Radar | Jul 27,2025
Jul 5 , 2025
By Jos A. Alonso
he global system of financing for development, including that of development cooperation, has failed to keep pace with the vast changes the world has seen in recent decades. That is why participants at the Fourth International Conference on Financing for Development (FfD4) held last week in Seville, Spain, should pursue nothing short of an overhaul of that system.
Existing frameworks for development financing and cooperation can be traced back to 1944, when delegates from 44 countries gathered in Bretton Woods, New Hampshire, to lay the groundwork for a new economic and monetary order for the post-World War II era. While many of the solutions they devised are no longer fit for purpose, the spirit of cooperation that animated the conference is. Now, like then, leaders must recognise that, far from a zero-sum game, international engagement can lay the foundation for shared prosperity.
To get there, a deep review of development cooperation is required. We need a new model of relations among countries, a clearer agenda backed by sufficient resources, and greater coherence within a fragmented system, with the United Nations (UN) at its core.
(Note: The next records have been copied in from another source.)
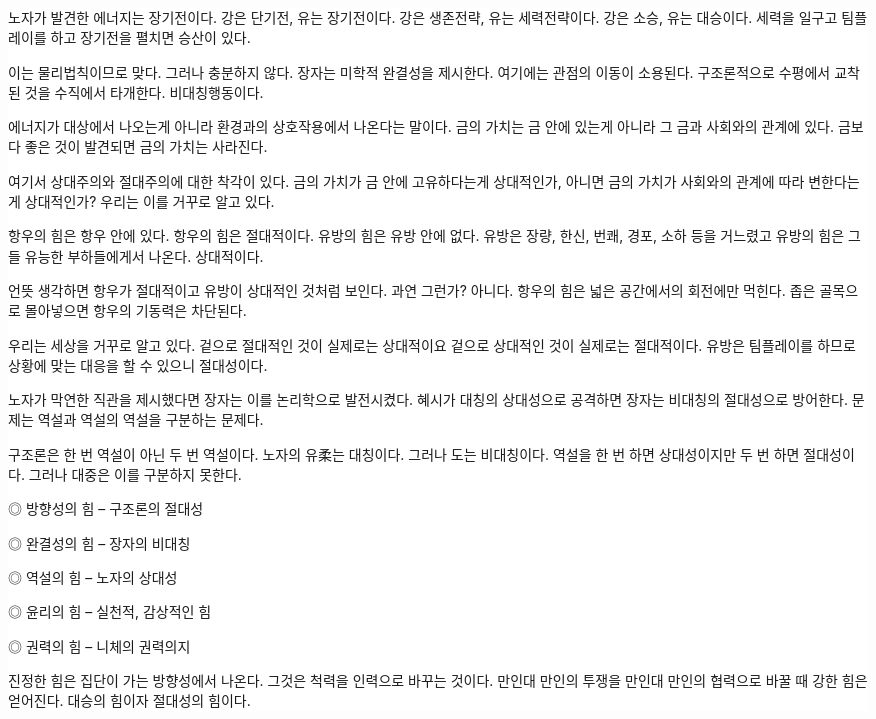   


노자가 발견한 에너지는 장기전이다. 강은 단기전, 유는 장기전이다. 강은 생존전략, 유는 세력전략이다. 강은 소승, 유는 대승이다. 세력을 일구고 팀플레이를 하고 장기전을 펼치면 승산이 있다. 

  


이는 물리법칙이므로 맞다. 그러나 충분하지 않다. 장자는 미학적 완결성을 제시한다. 여기에는 관점의 이동이 소용된다. 구조론적으로 수평에서 교착된 것을 수직에서 타개한다. 비대칭행동이다.

  


에너지가 대상에서 나오는게 아니라 환경과의 상호작용에서 나온다는 말이다. 금의 가치는 금 안에 있는게 아니라 그 금과 사회와의 관계에 있다. 금보다 좋은 것이 발견되면 금의 가치는 사라진다. 

  


여기서 상대주의와 절대주의에 대한 착각이 있다. 금의 가치가 금 안에 고유하다는게 상대적인가, 아니면 금의 가치가 사회와의 관계에 따라 변한다는게 상대적인가? 우리는 이를 거꾸로 알고 있다. 

  


항우의 힘은 항우 안에 있다. 항우의 힘은 절대적이다. 유방의 힘은 유방 안에 없다. 유방은 장량, 한신, 번쾌, 경포, 소하 등을 거느렸고 유방의 힘은 그들 유능한 부하들에게서 나온다. 상대적이다.

  


언뜻 생각하면 항우가 절대적이고 유방이 상대적인 것처럼 보인다. 과연 그런가? 아니다. 항우의 힘은 넓은 공간에서의 회전에만 먹힌다. 좁은 골목으로 몰아넣으면 항우의 기동력은 차단된다. 

  


우리는 세상을 거꾸로 알고 있다. 겉으로 절대적인 것이 실제로는 상대적이요 겉으로 상대적인 것이 실제로는 절대적이다. 유방은 팀플레이를 하므로 상황에 맞는 대응을 할 수 있으니 절대성이다. 

  


노자가 막연한 직관을 제시했다면 장자는 이를 논리학으로 발전시켰다. 혜시가 대칭의 상대성으로 공격하면 장자는 비대칭의 절대성으로 방어한다. 문제는 역설과 역설의 역설을 구분하는 문제다. 

  


구조론은 한 번 역설이 아닌 두 번 역설이다. 노자의 유柔는 대칭이다. 그러나 도는 비대칭이다. 역설을 한 번 하면 상대성이지만 두 번 하면 절대성이다. 그러나 대중은 이를 구분하지 못한다. 

  


◎ 방향성의 힘 – 구조론의 절대성 
      
◎ 완결성의 힘 – 장자의 비대칭 
      
◎ 역설의 힘 – 노자의 상대성 
      
◎ 윤리의 힘 – 실천적, 감상적인 힘  
      
◎ 권력의 힘 – 니체의 권력의지

  


진정한 힘은 집단이 가는 방향성에서 나온다. 그것은 척력을 인력으로 바꾸는 것이다. 만인대 만인의 투쟁을 만인대 만인의 협력으로 바꿀 때 강한 힘은 얻어진다. 대승의 힘이자 절대성의 힘이다. 
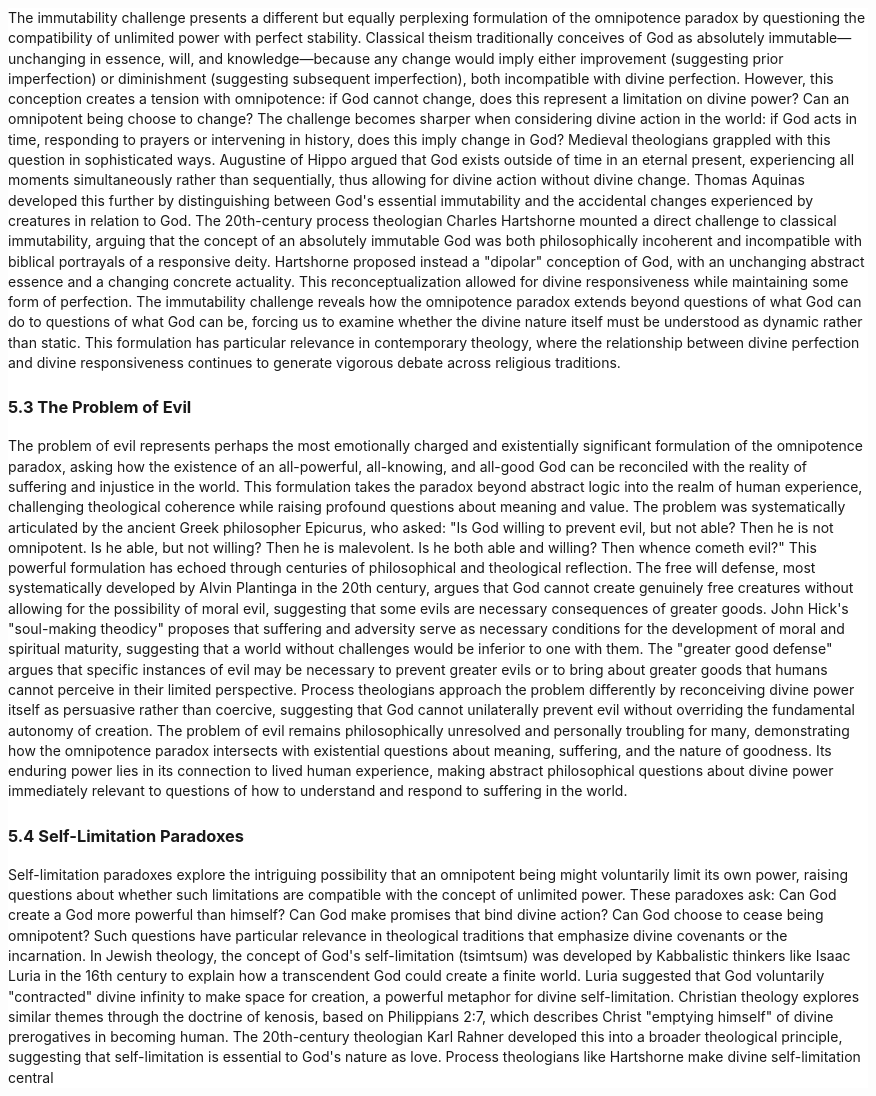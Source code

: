 The immutability challenge presents a different but equally perplexing formulation of the omnipotence paradox by questioning the compatibility of unlimited power with perfect stability. Classical theism traditionally conceives of God as absolutely immutable—unchanging in essence, will, and knowledge—because any change would imply either improvement (suggesting prior imperfection) or diminishment (suggesting subsequent imperfection), both incompatible with divine perfection. However, this conception creates a tension with omnipotence: if God cannot change, does this represent a limitation on divine power? Can an omnipotent being choose to change? The challenge becomes sharper when considering divine action in the world: if God acts in time, responding to prayers or intervening in history, does this imply change in God? Medieval theologians grappled with this question in sophisticated ways. Augustine of Hippo argued that God exists outside of time in an eternal present, experiencing all moments simultaneously rather than sequentially, thus allowing for divine action without divine change. Thomas Aquinas developed this further by distinguishing between God's essential immutability and the accidental changes experienced by creatures in relation to God. The 20th-century process theologian Charles Hartshorne mounted a direct challenge to classical immutability, arguing that the concept of an absolutely immutable God was both philosophically incoherent and incompatible with biblical portrayals of a responsive deity. Hartshorne proposed instead a "dipolar" conception of God, with an unchanging abstract essence and a changing concrete actuality. This reconceptualization allowed for divine responsiveness while maintaining some form of perfection. The immutability challenge reveals how the omnipotence paradox extends beyond questions of what God can do to questions of what God can be, forcing us to examine whether the divine nature itself must be understood as dynamic rather than static. This formulation has particular relevance in contemporary theology, where the relationship between divine perfection and divine responsiveness continues to generate vigorous debate across religious traditions.

### 5.3 The Problem of Evil
The problem of evil represents perhaps the most emotionally charged and existentially significant formulation of the omnipotence paradox, asking how the existence of an all-powerful, all-knowing, and all-good God can be reconciled with the reality of suffering and injustice in the world. This formulation takes the paradox beyond abstract logic into the realm of human experience, challenging theological coherence while raising profound questions about meaning and value. The problem was systematically articulated by the ancient Greek philosopher Epicurus, who asked: "Is God willing to prevent evil, but not able? Then he is not omnipotent. Is he able, but not willing? Then he is malevolent. Is he both able and willing? Then whence cometh evil?" This powerful formulation has echoed through centuries of philosophical and theological reflection. The free will defense, most systematically developed by Alvin Plantinga in the 20th century, argues that God cannot create genuinely free creatures without allowing for the possibility of moral evil, suggesting that some evils are necessary consequences of greater goods. John Hick's "soul-making theodicy" proposes that suffering and adversity serve as necessary conditions for the development of moral and spiritual maturity, suggesting that a world without challenges would be inferior to one with them. The "greater good defense" argues that specific instances of evil may be necessary to prevent greater evils or to bring about greater goods that humans cannot perceive in their limited perspective. Process theologians approach the problem differently by reconceiving divine power itself as persuasive rather than coercive, suggesting that God cannot unilaterally prevent evil without overriding the fundamental autonomy of creation. The problem of evil remains philosophically unresolved and personally troubling for many, demonstrating how the omnipotence paradox intersects with existential questions about meaning, suffering, and the nature of goodness. Its enduring power lies in its connection to lived human experience, making abstract philosophical questions about divine power immediately relevant to questions of how to understand and respond to suffering in the world.

### 5.4 Self-Limitation Paradoxes
Self-limitation paradoxes explore the intriguing possibility that an omnipotent being might voluntarily limit its own power, raising questions about whether such limitations are compatible with the concept of unlimited power. These paradoxes ask: Can God create a God more powerful than himself? Can God make promises that bind divine action? Can God choose to cease being omnipotent? Such questions have particular relevance in theological traditions that emphasize divine covenants or the incarnation. In Jewish theology, the concept of God's self-limitation (tsimtsum) was developed by Kabbalistic thinkers like Isaac Luria in the 16th century to explain how a transcendent God could create a finite world. Luria suggested that God voluntarily "contracted" divine infinity to make space for creation, a powerful metaphor for divine self-limitation. Christian theology explores similar themes through the doctrine of kenosis, based on Philippians 2:7, which describes Christ "emptying himself" of divine prerogatives in becoming human. The 20th-century theologian Karl Rahner developed this into a broader theological principle, suggesting that self-limitation is essential to God's nature as love. Process theologians like Hartshorne make divine self-limitation central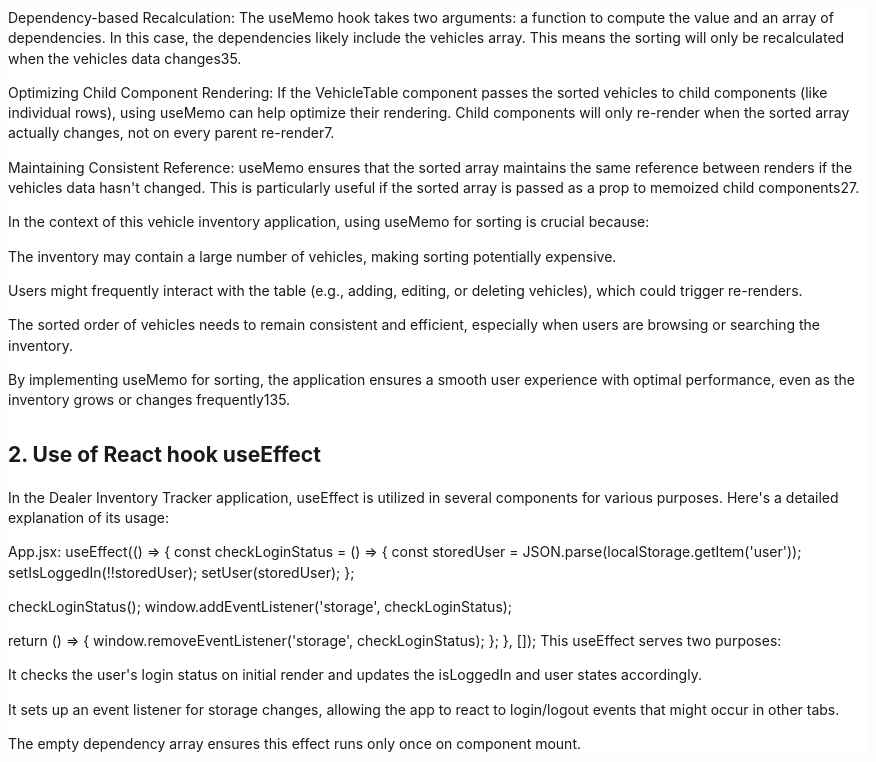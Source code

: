 Dependency-based Recalculation:
The useMemo hook takes two arguments: a function to compute the value and an array of dependencies. In this case, the dependencies likely include the vehicles array. This means the sorting will only be recalculated when the vehicles data changes35.

Optimizing Child Component Rendering:
If the VehicleTable component passes the sorted vehicles to child components (like individual rows), using useMemo can help optimize their rendering. Child components will only re-render when the sorted array actually changes, not on every parent re-render7.

Maintaining Consistent Reference:
useMemo ensures that the sorted array maintains the same reference between renders if the vehicles data hasn't changed. This is particularly useful if the sorted array is passed as a prop to memoized child components27.

In the context of this vehicle inventory application, using useMemo for sorting is crucial because:

The inventory may contain a large number of vehicles, making sorting potentially expensive.

Users might frequently interact with the table (e.g., adding, editing, or deleting vehicles), which could trigger re-renders.

The sorted order of vehicles needs to remain consistent and efficient, especially when users are browsing or searching the inventory.

By implementing useMemo for sorting, the application ensures a smooth user experience with optimal performance, even as the inventory grows or changes frequently135.

## 2. Use of React hook useEffect
In the Dealer Inventory Tracker application, useEffect is utilized in several components for various purposes. Here's a detailed explanation of its usage:

App.jsx:
useEffect(() => {
  const checkLoginStatus = () => {
    const storedUser = JSON.parse(localStorage.getItem('user'));
    setIsLoggedIn(!!storedUser);
    setUser(storedUser);
  };

  checkLoginStatus();
  window.addEventListener('storage', checkLoginStatus);

  return () => {
    window.removeEventListener('storage', checkLoginStatus);
  };
}, []);
This useEffect serves two purposes:

It checks the user's login status on initial render and updates the isLoggedIn and user states accordingly.

It sets up an event listener for storage changes, allowing the app to react to login/logout events that might occur in other tabs.

The empty dependency array ensures this effect runs only once on component mount.
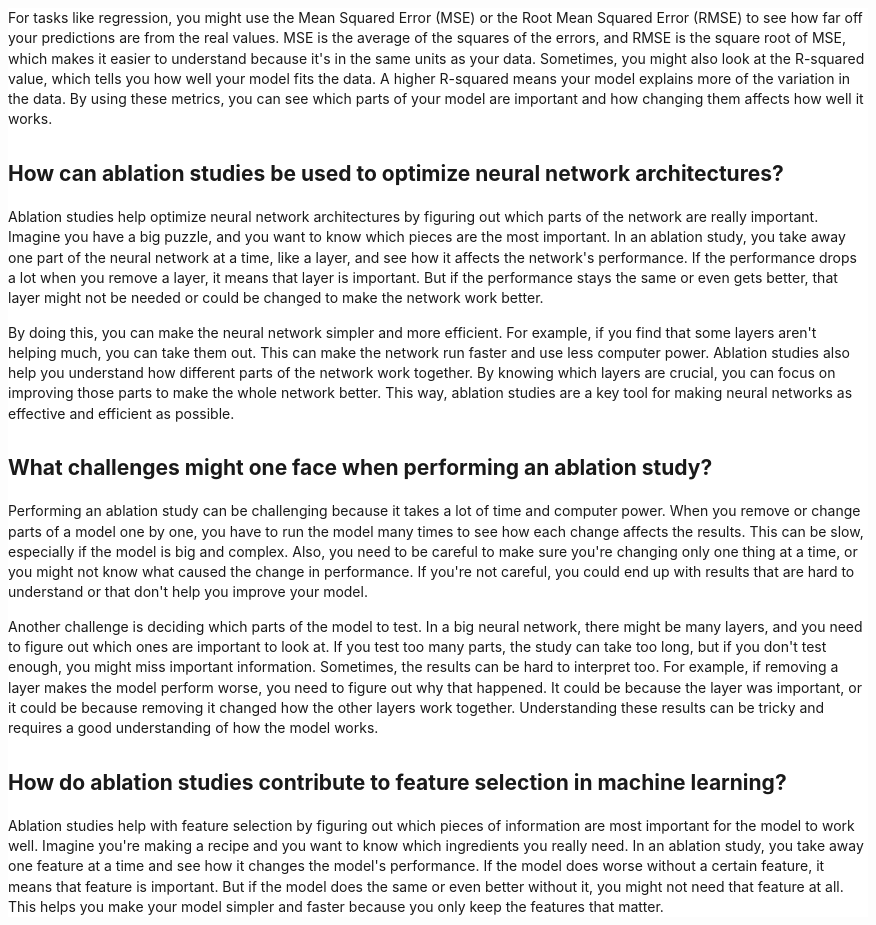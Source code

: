 For tasks like regression, you might use the Mean Squared Error (MSE) or the Root Mean Squared Error (RMSE) to see how far off your predictions are from the real values. MSE is the average of the squares of the errors, and RMSE is the square root of MSE, which makes it easier to understand because it's in the same units as your data. Sometimes, you might also look at the R-squared value, which tells you how well your model fits the data. A higher R-squared means your model explains more of the variation in the data. By using these metrics, you can see which parts of your model are important and how changing them affects how well it works.

## How can ablation studies be used to optimize neural network architectures?

Ablation studies help optimize neural network architectures by figuring out which parts of the network are really important. Imagine you have a big puzzle, and you want to know which pieces are the most important. In an ablation study, you take away one part of the neural network at a time, like a layer, and see how it affects the network's performance. If the performance drops a lot when you remove a layer, it means that layer is important. But if the performance stays the same or even gets better, that layer might not be needed or could be changed to make the network work better.

By doing this, you can make the neural network simpler and more efficient. For example, if you find that some layers aren't helping much, you can take them out. This can make the network run faster and use less computer power. Ablation studies also help you understand how different parts of the network work together. By knowing which layers are crucial, you can focus on improving those parts to make the whole network better. This way, ablation studies are a key tool for making neural networks as effective and efficient as possible.

## What challenges might one face when performing an ablation study?

Performing an ablation study can be challenging because it takes a lot of time and computer power. When you remove or change parts of a model one by one, you have to run the model many times to see how each change affects the results. This can be slow, especially if the model is big and complex. Also, you need to be careful to make sure you're changing only one thing at a time, or you might not know what caused the change in performance. If you're not careful, you could end up with results that are hard to understand or that don't help you improve your model.

Another challenge is deciding which parts of the model to test. In a big neural network, there might be many layers, and you need to figure out which ones are important to look at. If you test too many parts, the study can take too long, but if you don't test enough, you might miss important information. Sometimes, the results can be hard to interpret too. For example, if removing a layer makes the model perform worse, you need to figure out why that happened. It could be because the layer was important, or it could be because removing it changed how the other layers work together. Understanding these results can be tricky and requires a good understanding of how the model works.

## How do ablation studies contribute to feature selection in machine learning?

Ablation studies help with feature selection by figuring out which pieces of information are most important for the model to work well. Imagine you're making a recipe and you want to know which ingredients you really need. In an ablation study, you take away one feature at a time and see how it changes the model's performance. If the model does worse without a certain feature, it means that feature is important. But if the model does the same or even better without it, you might not need that feature at all. This helps you make your model simpler and faster because you only keep the features that matter.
Through the 1950s, the UN played a central role in the creation of the development-cooperation system. But OECD donors then took over leadership of the system through the Development Assistance Commitee (DAC). With that, bilateral initiatives, financed by official development assistance (ODA), became the predominant mechanism for wealthy donors to support developing countries. Discretionary relationships, non-binding commitments, and neo-colonial legacies prevailed.
This flawed approach is particularly inappropriate today, when the North-South (donor-recipient) dichotomy has given way to a far more complex dynamic increasingly shaped by "new powers," a large group of middle-income countries, and growing South-South cooperation. A more inclusive and responsive model for engagement is needed to leverage the diverse capacities of all countries, promote horizontal partnerships, and frame sustainable development as a collaborative process rooted in shared responsibility.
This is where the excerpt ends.